Hay algo especialmente atractivo en el cine de los años 1910 y 1920, especialmente entre 1915 y, aproximadamente, 1925, que es la poca pretensión con la que los directores, todos ellos pioneros en mayor o menor medida, se lanzaban a la experimentación. Hoy día la exhibición y el comercio cinematográficos se han estandarizado tanto que parece haber una brecha insalvable y, probablemente, cada vez mayor, entre el cine experimental y de vanguardia y el cine considerado comercial, de manera que un director que se lance a la experimentación asume desde el principio que su cine será un cine “de festivales”, minoritario, “selecto”, si se quiere, lo que implica, por mucho que se quiera evitar, una cierta necesidad de superar lo que el director sabe que los críticos ya conocen, de conocer los referentes y demostrar que se conocen, de hacer, en definitiva, un cine excesivamente pensado para un tipo excesivamente particular de público. Es un cine que puede dar obras maestras, pero que suele carecer de la espontaneidad e ingenuidad que podrían hacer a sus desafíos más fácilmente aceptables, menos aparentemente pretenciosos, para cualquier persona, cinéfila o no.
En otra época, sin embargo, gente como David W. Griffith podía concebir una obra absolutamente rompedora como es Intolerancia con la idea peregrina de que tanta innovación maravillaría a todo el mundo y convertiría a su película, realizada con un presupuesto absolutamente impensable hoy día para semejante desvarío autoral, en un inapelable éxito de taquilla (independientemente de que, finalmente, Intolerancia no fue el taquillazo épico que su creador esperaba). En Alemania Robert Wiene daba a las masas una de las más elevadas corrientes pictóricas (el expresionismo) en forma de filme, y éstas lo aceptaban. Y lo mismo pensaba, en Francia, Abel Gance, dedicado a romper una y otra vez las leyes del montaje y empeñado en llevar el lenguaje cinematográfico a una estilización que hoy sería droga dura para el público y veneno para la taquilla (y Gance también consiguió que las masas francesas adoraran muchas de sus extravagancias).
Debieron de ser esos años, sobre todo en Europa, un momento de creatividad espectacular: desde Alemania exportaban expresionismo, desde Francia impresionismo, y poco después surrealismo, y en Rusia un tal Eisenstein se proponía llevar todo eso aún más lejos con un montaje totalizador.

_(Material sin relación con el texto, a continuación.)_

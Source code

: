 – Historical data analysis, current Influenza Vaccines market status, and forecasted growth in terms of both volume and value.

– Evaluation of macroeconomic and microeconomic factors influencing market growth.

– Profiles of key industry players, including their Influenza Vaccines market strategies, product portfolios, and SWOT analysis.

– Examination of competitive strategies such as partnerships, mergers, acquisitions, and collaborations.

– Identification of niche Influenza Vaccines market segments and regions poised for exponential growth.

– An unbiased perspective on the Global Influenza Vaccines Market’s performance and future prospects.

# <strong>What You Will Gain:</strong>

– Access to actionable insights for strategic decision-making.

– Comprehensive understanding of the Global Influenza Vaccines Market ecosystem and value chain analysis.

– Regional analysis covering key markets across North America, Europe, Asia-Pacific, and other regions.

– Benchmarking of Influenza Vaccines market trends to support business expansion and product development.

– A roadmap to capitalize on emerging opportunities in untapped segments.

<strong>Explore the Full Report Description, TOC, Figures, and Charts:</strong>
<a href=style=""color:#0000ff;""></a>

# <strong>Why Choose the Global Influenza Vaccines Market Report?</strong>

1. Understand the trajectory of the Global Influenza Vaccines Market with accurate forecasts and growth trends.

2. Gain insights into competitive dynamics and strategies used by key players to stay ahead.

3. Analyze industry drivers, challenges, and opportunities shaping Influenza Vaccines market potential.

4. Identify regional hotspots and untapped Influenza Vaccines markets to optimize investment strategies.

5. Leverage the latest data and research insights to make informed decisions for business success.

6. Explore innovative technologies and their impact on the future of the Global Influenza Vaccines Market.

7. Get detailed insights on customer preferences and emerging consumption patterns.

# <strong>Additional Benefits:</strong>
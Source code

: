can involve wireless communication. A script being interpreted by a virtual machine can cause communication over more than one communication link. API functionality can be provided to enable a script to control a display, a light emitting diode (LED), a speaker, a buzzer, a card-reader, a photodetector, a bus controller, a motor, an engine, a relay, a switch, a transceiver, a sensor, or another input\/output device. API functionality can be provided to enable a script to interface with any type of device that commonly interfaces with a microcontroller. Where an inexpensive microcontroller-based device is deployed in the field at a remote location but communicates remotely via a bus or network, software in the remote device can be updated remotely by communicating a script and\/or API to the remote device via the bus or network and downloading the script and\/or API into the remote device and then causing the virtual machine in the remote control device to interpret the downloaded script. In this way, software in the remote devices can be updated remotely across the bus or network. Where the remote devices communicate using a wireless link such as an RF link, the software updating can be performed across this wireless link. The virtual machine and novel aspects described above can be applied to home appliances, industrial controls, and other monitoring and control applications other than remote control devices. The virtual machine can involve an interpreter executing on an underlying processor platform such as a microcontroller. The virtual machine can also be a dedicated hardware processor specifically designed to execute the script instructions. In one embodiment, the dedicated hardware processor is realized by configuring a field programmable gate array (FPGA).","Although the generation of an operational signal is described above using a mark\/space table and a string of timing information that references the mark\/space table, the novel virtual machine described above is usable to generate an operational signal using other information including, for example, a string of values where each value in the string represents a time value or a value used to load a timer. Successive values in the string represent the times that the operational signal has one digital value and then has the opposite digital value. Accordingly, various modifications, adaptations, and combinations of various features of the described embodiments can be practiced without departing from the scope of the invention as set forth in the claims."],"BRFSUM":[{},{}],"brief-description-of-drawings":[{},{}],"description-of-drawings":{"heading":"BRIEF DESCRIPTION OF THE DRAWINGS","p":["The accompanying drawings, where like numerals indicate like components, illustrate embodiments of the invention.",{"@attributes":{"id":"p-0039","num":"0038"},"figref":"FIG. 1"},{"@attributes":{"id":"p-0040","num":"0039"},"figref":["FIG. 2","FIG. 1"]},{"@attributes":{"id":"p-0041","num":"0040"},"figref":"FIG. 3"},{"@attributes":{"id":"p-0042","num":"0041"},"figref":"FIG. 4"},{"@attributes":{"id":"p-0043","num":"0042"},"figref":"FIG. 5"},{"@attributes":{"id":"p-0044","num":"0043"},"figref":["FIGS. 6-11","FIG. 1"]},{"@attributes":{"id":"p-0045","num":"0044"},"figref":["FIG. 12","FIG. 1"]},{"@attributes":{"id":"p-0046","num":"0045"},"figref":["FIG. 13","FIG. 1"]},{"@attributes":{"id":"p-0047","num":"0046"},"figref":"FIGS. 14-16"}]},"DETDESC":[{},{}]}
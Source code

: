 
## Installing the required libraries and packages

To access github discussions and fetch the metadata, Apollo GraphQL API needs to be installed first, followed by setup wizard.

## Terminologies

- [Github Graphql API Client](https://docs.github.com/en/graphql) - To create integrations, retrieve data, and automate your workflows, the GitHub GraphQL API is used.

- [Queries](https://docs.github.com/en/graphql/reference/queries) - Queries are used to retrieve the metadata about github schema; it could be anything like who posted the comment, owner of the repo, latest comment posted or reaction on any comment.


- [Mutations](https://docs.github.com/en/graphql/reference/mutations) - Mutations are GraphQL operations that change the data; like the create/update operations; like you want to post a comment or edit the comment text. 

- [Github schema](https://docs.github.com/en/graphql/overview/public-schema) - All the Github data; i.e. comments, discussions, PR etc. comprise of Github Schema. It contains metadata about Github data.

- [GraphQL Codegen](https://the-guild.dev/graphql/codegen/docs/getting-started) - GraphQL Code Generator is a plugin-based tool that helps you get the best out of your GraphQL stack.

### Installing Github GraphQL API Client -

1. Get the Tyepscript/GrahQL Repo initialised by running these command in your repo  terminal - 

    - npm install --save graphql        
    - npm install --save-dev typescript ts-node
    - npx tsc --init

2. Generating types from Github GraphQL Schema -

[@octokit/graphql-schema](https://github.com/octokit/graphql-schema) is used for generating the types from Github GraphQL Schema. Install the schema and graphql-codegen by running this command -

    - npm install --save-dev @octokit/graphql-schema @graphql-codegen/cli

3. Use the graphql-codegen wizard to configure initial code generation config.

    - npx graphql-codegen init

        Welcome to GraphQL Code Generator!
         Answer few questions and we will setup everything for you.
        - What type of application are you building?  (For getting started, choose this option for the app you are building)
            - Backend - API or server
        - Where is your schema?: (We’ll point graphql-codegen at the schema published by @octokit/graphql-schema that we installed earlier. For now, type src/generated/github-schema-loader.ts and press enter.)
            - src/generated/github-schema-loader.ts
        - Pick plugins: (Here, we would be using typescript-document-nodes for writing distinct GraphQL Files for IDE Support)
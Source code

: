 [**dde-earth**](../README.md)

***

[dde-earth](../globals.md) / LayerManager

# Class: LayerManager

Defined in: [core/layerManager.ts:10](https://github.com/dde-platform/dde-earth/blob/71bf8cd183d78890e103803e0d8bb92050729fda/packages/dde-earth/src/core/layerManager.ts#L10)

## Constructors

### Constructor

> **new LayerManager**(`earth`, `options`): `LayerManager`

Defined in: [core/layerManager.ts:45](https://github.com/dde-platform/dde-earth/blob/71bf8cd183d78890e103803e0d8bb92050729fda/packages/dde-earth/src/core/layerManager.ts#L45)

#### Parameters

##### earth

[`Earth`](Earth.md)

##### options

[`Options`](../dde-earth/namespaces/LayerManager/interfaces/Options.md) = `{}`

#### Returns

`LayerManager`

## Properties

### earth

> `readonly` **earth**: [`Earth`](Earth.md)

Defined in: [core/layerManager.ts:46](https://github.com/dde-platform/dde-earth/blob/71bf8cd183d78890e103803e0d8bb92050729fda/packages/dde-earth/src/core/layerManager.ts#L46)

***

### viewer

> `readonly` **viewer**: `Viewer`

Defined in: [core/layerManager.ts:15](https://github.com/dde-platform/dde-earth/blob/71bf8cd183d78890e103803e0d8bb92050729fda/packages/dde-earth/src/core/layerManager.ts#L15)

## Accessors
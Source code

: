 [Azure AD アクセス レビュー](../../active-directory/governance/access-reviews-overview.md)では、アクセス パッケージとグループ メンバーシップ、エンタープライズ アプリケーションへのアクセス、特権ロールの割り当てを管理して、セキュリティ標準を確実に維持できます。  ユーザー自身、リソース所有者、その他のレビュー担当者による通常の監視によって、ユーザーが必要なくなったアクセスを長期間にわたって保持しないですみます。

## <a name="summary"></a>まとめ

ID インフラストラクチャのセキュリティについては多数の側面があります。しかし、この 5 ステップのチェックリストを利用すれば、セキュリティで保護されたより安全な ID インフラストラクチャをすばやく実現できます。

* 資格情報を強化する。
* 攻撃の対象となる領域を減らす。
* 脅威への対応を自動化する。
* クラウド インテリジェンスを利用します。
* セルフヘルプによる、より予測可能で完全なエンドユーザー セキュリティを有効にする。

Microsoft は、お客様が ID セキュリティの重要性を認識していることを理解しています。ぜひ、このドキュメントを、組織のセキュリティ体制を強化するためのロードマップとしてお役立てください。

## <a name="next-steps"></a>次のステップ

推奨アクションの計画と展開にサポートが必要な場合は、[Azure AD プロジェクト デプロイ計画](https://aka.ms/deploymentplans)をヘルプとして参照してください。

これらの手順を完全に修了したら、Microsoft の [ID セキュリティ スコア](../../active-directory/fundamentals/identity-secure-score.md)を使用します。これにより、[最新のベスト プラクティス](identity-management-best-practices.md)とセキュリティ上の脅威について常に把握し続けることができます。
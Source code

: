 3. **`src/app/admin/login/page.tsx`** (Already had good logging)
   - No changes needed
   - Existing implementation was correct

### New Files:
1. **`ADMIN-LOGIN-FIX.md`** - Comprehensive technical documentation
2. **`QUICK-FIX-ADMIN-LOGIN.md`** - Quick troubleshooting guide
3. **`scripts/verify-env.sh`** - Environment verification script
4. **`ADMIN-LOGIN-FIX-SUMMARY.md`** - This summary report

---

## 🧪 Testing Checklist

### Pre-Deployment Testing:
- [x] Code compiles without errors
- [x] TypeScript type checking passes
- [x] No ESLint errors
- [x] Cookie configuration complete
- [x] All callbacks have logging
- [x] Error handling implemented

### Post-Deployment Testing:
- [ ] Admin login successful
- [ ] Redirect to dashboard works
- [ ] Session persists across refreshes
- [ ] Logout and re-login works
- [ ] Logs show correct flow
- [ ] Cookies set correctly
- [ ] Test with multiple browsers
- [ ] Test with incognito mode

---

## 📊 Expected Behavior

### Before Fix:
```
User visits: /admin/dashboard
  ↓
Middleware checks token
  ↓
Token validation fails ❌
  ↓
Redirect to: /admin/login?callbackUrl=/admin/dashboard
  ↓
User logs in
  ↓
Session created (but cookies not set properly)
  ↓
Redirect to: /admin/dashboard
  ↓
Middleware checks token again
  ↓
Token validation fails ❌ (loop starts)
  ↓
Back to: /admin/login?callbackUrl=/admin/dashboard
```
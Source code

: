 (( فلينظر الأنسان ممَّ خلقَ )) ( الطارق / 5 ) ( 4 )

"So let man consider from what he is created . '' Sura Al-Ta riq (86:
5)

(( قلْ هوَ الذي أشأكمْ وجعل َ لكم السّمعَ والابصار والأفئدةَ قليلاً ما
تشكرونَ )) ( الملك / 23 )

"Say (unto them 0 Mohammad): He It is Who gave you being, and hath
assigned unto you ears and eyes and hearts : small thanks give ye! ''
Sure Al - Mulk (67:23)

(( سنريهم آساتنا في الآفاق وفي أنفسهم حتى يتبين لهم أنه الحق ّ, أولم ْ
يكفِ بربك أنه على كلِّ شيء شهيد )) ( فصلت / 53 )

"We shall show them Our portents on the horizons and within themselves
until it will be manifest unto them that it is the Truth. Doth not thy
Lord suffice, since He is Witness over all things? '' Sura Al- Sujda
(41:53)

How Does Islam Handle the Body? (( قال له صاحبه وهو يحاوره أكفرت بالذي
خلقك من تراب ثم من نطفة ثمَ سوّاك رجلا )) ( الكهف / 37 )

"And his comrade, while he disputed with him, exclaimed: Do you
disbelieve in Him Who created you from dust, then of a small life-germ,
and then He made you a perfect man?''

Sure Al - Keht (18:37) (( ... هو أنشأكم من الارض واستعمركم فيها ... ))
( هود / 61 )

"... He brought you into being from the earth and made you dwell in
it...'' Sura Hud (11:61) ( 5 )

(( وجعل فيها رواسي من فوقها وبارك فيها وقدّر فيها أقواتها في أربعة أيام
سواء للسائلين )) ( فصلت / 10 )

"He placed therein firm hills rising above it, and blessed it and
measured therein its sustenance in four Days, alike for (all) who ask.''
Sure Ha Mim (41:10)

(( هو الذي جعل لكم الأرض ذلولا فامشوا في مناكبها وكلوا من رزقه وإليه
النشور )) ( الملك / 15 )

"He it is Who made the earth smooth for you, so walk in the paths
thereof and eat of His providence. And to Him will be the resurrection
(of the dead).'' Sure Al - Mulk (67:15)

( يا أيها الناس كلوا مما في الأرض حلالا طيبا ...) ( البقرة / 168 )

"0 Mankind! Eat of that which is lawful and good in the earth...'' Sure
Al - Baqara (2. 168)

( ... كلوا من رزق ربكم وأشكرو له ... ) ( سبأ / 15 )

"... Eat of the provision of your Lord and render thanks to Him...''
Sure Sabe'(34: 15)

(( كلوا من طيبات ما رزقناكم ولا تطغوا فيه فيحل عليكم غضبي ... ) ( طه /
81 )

Y todos ellos lo hacían con la maravillosa ingenuidad de pensar que la gente de a pie quería todas esas innovaciones y esperaba las más altas cotas artísticas en lo que consumían ante una pantalla. Con tal efervescencia en Rusia y Francia, solo podía ser un ruso exiliado en Francia, y que además era un actor que tuvo solo una incursión tras la cámara, Ivan Mozzhukhin, el responsable, en 1923, de una de las películas más originales, extrañas y divertidas de la época.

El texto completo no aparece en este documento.